TASK OBJECTIVE
An exact copy of the records is required, minus the pictures they hold.
%%
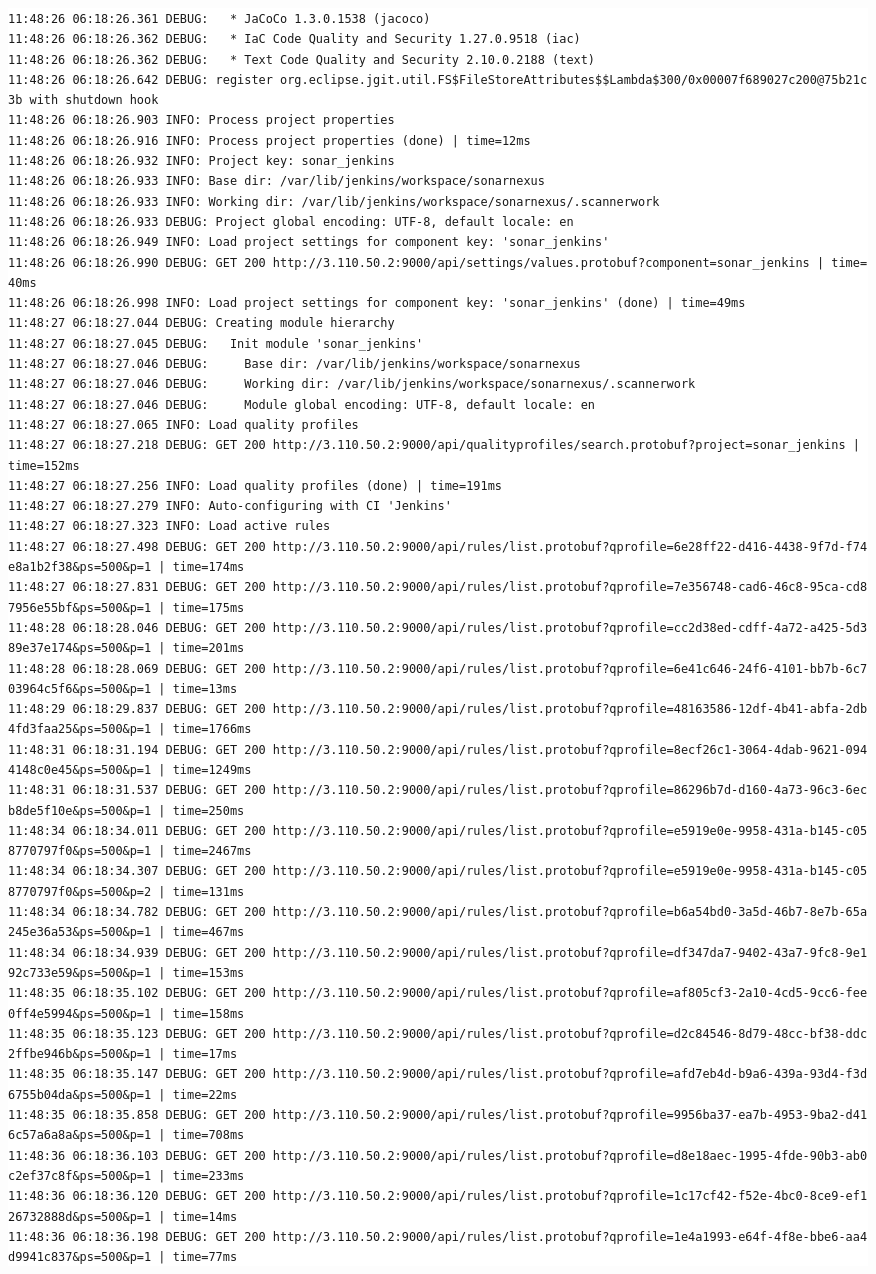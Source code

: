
 ```
11:48:26 06:18:26.361 DEBUG:   * JaCoCo 1.3.0.1538 (jacoco)
11:48:26 06:18:26.362 DEBUG:   * IaC Code Quality and Security 1.27.0.9518 (iac)
11:48:26 06:18:26.362 DEBUG:   * Text Code Quality and Security 2.10.0.2188 (text)
11:48:26 06:18:26.642 DEBUG: register org.eclipse.jgit.util.FS$FileStoreAttributes$$Lambda$300/0x00007f689027c200@75b21c3b with shutdown hook
11:48:26 06:18:26.903 INFO: Process project properties
11:48:26 06:18:26.916 INFO: Process project properties (done) | time=12ms
11:48:26 06:18:26.932 INFO: Project key: sonar_jenkins
11:48:26 06:18:26.933 INFO: Base dir: /var/lib/jenkins/workspace/sonarnexus
11:48:26 06:18:26.933 INFO: Working dir: /var/lib/jenkins/workspace/sonarnexus/.scannerwork
11:48:26 06:18:26.933 DEBUG: Project global encoding: UTF-8, default locale: en
11:48:26 06:18:26.949 INFO: Load project settings for component key: 'sonar_jenkins'
11:48:26 06:18:26.990 DEBUG: GET 200 http://3.110.50.2:9000/api/settings/values.protobuf?component=sonar_jenkins | time=40ms
11:48:26 06:18:26.998 INFO: Load project settings for component key: 'sonar_jenkins' (done) | time=49ms
11:48:27 06:18:27.044 DEBUG: Creating module hierarchy
11:48:27 06:18:27.045 DEBUG:   Init module 'sonar_jenkins'
11:48:27 06:18:27.046 DEBUG:     Base dir: /var/lib/jenkins/workspace/sonarnexus
11:48:27 06:18:27.046 DEBUG:     Working dir: /var/lib/jenkins/workspace/sonarnexus/.scannerwork
11:48:27 06:18:27.046 DEBUG:     Module global encoding: UTF-8, default locale: en
11:48:27 06:18:27.065 INFO: Load quality profiles
11:48:27 06:18:27.218 DEBUG: GET 200 http://3.110.50.2:9000/api/qualityprofiles/search.protobuf?project=sonar_jenkins | time=152ms
11:48:27 06:18:27.256 INFO: Load quality profiles (done) | time=191ms
11:48:27 06:18:27.279 INFO: Auto-configuring with CI 'Jenkins'
11:48:27 06:18:27.323 INFO: Load active rules
11:48:27 06:18:27.498 DEBUG: GET 200 http://3.110.50.2:9000/api/rules/list.protobuf?qprofile=6e28ff22-d416-4438-9f7d-f74e8a1b2f38&ps=500&p=1 | time=174ms
11:48:27 06:18:27.831 DEBUG: GET 200 http://3.110.50.2:9000/api/rules/list.protobuf?qprofile=7e356748-cad6-46c8-95ca-cd87956e55bf&ps=500&p=1 | time=175ms
11:48:28 06:18:28.046 DEBUG: GET 200 http://3.110.50.2:9000/api/rules/list.protobuf?qprofile=cc2d38ed-cdff-4a72-a425-5d389e37e174&ps=500&p=1 | time=201ms
11:48:28 06:18:28.069 DEBUG: GET 200 http://3.110.50.2:9000/api/rules/list.protobuf?qprofile=6e41c646-24f6-4101-bb7b-6c703964c5f6&ps=500&p=1 | time=13ms
11:48:29 06:18:29.837 DEBUG: GET 200 http://3.110.50.2:9000/api/rules/list.protobuf?qprofile=48163586-12df-4b41-abfa-2db4fd3faa25&ps=500&p=1 | time=1766ms
11:48:31 06:18:31.194 DEBUG: GET 200 http://3.110.50.2:9000/api/rules/list.protobuf?qprofile=8ecf26c1-3064-4dab-9621-0944148c0e45&ps=500&p=1 | time=1249ms
11:48:31 06:18:31.537 DEBUG: GET 200 http://3.110.50.2:9000/api/rules/list.protobuf?qprofile=86296b7d-d160-4a73-96c3-6ecb8de5f10e&ps=500&p=1 | time=250ms
11:48:34 06:18:34.011 DEBUG: GET 200 http://3.110.50.2:9000/api/rules/list.protobuf?qprofile=e5919e0e-9958-431a-b145-c058770797f0&ps=500&p=1 | time=2467ms
11:48:34 06:18:34.307 DEBUG: GET 200 http://3.110.50.2:9000/api/rules/list.protobuf?qprofile=e5919e0e-9958-431a-b145-c058770797f0&ps=500&p=2 | time=131ms
11:48:34 06:18:34.782 DEBUG: GET 200 http://3.110.50.2:9000/api/rules/list.protobuf?qprofile=b6a54bd0-3a5d-46b7-8e7b-65a245e36a53&ps=500&p=1 | time=467ms
11:48:34 06:18:34.939 DEBUG: GET 200 http://3.110.50.2:9000/api/rules/list.protobuf?qprofile=df347da7-9402-43a7-9fc8-9e192c733e59&ps=500&p=1 | time=153ms
11:48:35 06:18:35.102 DEBUG: GET 200 http://3.110.50.2:9000/api/rules/list.protobuf?qprofile=af805cf3-2a10-4cd5-9cc6-fee0ff4e5994&ps=500&p=1 | time=158ms
11:48:35 06:18:35.123 DEBUG: GET 200 http://3.110.50.2:9000/api/rules/list.protobuf?qprofile=d2c84546-8d79-48cc-bf38-ddc2ffbe946b&ps=500&p=1 | time=17ms
11:48:35 06:18:35.147 DEBUG: GET 200 http://3.110.50.2:9000/api/rules/list.protobuf?qprofile=afd7eb4d-b9a6-439a-93d4-f3d6755b04da&ps=500&p=1 | time=22ms
11:48:35 06:18:35.858 DEBUG: GET 200 http://3.110.50.2:9000/api/rules/list.protobuf?qprofile=9956ba37-ea7b-4953-9ba2-d416c57a6a8a&ps=500&p=1 | time=708ms
11:48:36 06:18:36.103 DEBUG: GET 200 http://3.110.50.2:9000/api/rules/list.protobuf?qprofile=d8e18aec-1995-4fde-90b3-ab0c2ef37c8f&ps=500&p=1 | time=233ms
11:48:36 06:18:36.120 DEBUG: GET 200 http://3.110.50.2:9000/api/rules/list.protobuf?qprofile=1c17cf42-f52e-4bc0-8ce9-ef126732888d&ps=500&p=1 | time=14ms
11:48:36 06:18:36.198 DEBUG: GET 200 http://3.110.50.2:9000/api/rules/list.protobuf?qprofile=1e4a1993-e64f-4f8e-bbe6-aa4d9941c837&ps=500&p=1 | time=77ms
```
%%
SOLUTION TO THE PROBLEM
Source code

:
 ```
11:48:26 06:18:26.361 DEBUG:   * JaCoCo 1.3.0.1538 (jacoco)
11:48:26 06:18:26.362 DEBUG:   * IaC Code Quality and Security 1.27.0.9518 (iac)
11:48:26 06:18:26.362 DEBUG:   * Text Code Quality and Security 2.10.0.2188 (text)
11:48:26 06:18:26.642 DEBUG: register org.eclipse.jgit.util.FS$FileStoreAttributes$$Lambda$300/0x00007f689027c200@75b21c3b with shutdown hook
11:48:26 06:18:26.903 INFO: Process project properties
11:48:26 06:18:26.916 INFO: Process project properties (done) | time=12ms
11:48:26 06:18:26.932 INFO: Project key: sonar_jenkins
11:48:26 06:18:26.933 INFO: Base dir: /var/lib/jenkins/workspace/sonarnexus
11:48:26 06:18:26.933 INFO: Working dir: /var/lib/jenkins/workspace/sonarnexus/.scannerwork
11:48:26 06:18:26.933 DEBUG: Project global encoding: UTF-8, default locale: en
11:48:26 06:18:26.949 INFO: Load project settings for component key: 'sonar_jenkins'
11:48:26 06:18:26.990 DEBUG: GET 200 http://3.110.50.2:9000/api/settings/values.protobuf?component=sonar_jenkins | time=40ms
11:48:26 06:18:26.998 INFO: Load project settings for component key: 'sonar_jenkins' (done) | time=49ms
11:48:27 06:18:27.044 DEBUG: Creating module hierarchy
11:48:27 06:18:27.045 DEBUG:   Init module 'sonar_jenkins'
11:48:27 06:18:27.046 DEBUG:     Base dir: /var/lib/jenkins/workspace/sonarnexus
11:48:27 06:18:27.046 DEBUG:     Working dir: /var/lib/jenkins/workspace/sonarnexus/.scannerwork
11:48:27 06:18:27.046 DEBUG:     Module global encoding: UTF-8, default locale: en
11:48:27 06:18:27.065 INFO: Load quality profiles
11:48:27 06:18:27.218 DEBUG: GET 200 http://3.110.50.2:9000/api/qualityprofiles/search.protobuf?project=sonar_jenkins | time=152ms
11:48:27 06:18:27.256 INFO: Load quality profiles (done) | time=191ms
11:48:27 06:18:27.279 INFO: Auto-configuring with CI 'Jenkins'
11:48:27 06:18:27.323 INFO: Load active rules
11:48:27 06:18:27.498 DEBUG: GET 200 http://3.110.50.2:9000/api/rules/list.protobuf?qprofile=6e28ff22-d416-4438-9f7d-f74e8a1b2f38&ps=500&p=1 | time=174ms
11:48:27 06:18:27.831 DEBUG: GET 200 http://3.110.50.2:9000/api/rules/list.protobuf?qprofile=7e356748-cad6-46c8-95ca-cd87956e55bf&ps=500&p=1 | time=175ms
11:48:28 06:18:28.046 DEBUG: GET 200 http://3.110.50.2:9000/api/rules/list.protobuf?qprofile=cc2d38ed-cdff-4a72-a425-5d389e37e174&ps=500&p=1 | time=201ms
11:48:28 06:18:28.069 DEBUG: GET 200 http://3.110.50.2:9000/api/rules/list.protobuf?qprofile=6e41c646-24f6-4101-bb7b-6c703964c5f6&ps=500&p=1 | time=13ms
11:48:29 06:18:29.837 DEBUG: GET 200 http://3.110.50.2:9000/api/rules/list.protobuf?qprofile=48163586-12df-4b41-abfa-2db4fd3faa25&ps=500&p=1 | time=1766ms
11:48:31 06:18:31.194 DEBUG: GET 200 http://3.110.50.2:9000/api/rules/list.protobuf?qprofile=8ecf26c1-3064-4dab-9621-0944148c0e45&ps=500&p=1 | time=1249ms
11:48:31 06:18:31.537 DEBUG: GET 200 http://3.110.50.2:9000/api/rules/list.protobuf?qprofile=86296b7d-d160-4a73-96c3-6ecb8de5f10e&ps=500&p=1 | time=250ms
11:48:34 06:18:34.011 DEBUG: GET 200 http://3.110.50.2:9000/api/rules/list.protobuf?qprofile=e5919e0e-9958-431a-b145-c058770797f0&ps=500&p=1 | time=2467ms
11:48:34 06:18:34.307 DEBUG: GET 200 http://3.110.50.2:9000/api/rules/list.protobuf?qprofile=e5919e0e-9958-431a-b145-c058770797f0&ps=500&p=2 | time=131ms
11:48:34 06:18:34.782 DEBUG: GET 200 http://3.110.50.2:9000/api/rules/list.protobuf?qprofile=b6a54bd0-3a5d-46b7-8e7b-65a245e36a53&ps=500&p=1 | time=467ms
11:48:34 06:18:34.939 DEBUG: GET 200 http://3.110.50.2:9000/api/rules/list.protobuf?qprofile=df347da7-9402-43a7-9fc8-9e192c733e59&ps=500&p=1 | time=153ms
11:48:35 06:18:35.102 DEBUG: GET 200 http://3.110.50.2:9000/api/rules/list.protobuf?qprofile=af805cf3-2a10-4cd5-9cc6-fee0ff4e5994&ps=500&p=1 | time=158ms
11:48:35 06:18:35.123 DEBUG: GET 200 http://3.110.50.2:9000/api/rules/list.protobuf?qprofile=d2c84546-8d79-48cc-bf38-ddc2ffbe946b&ps=500&p=1 | time=17ms
11:48:35 06:18:35.147 DEBUG: GET 200 http://3.110.50.2:9000/api/rules/list.protobuf?qprofile=afd7eb4d-b9a6-439a-93d4-f3d6755b04da&ps=500&p=1 | time=22ms
11:48:35 06:18:35.858 DEBUG: GET 200 http://3.110.50.2:9000/api/rules/list.protobuf?qprofile=9956ba37-ea7b-4953-9ba2-d416c57a6a8a&ps=500&p=1 | time=708ms
11:48:36 06:18:36.103 DEBUG: GET 200 http://3.110.50.2:9000/api/rules/list.protobuf?qprofile=d8e18aec-1995-4fde-90b3-ab0c2ef37c8f&ps=500&p=1 | time=233ms
11:48:36 06:18:36.120 DEBUG: GET 200 http://3.110.50.2:9000/api/rules/list.protobuf?qprofile=1c17cf42-f52e-4bc0-8ce9-ef126732888d&ps=500&p=1 | time=14ms
11:48:36 06:18:36.198 DEBUG: GET 200 http://3.110.50.2:9000/api/rules/list.protobuf?qprofile=1e4a1993-e64f-4f8e-bbe6-aa4d9941c837&ps=500&p=1 | time=77ms
```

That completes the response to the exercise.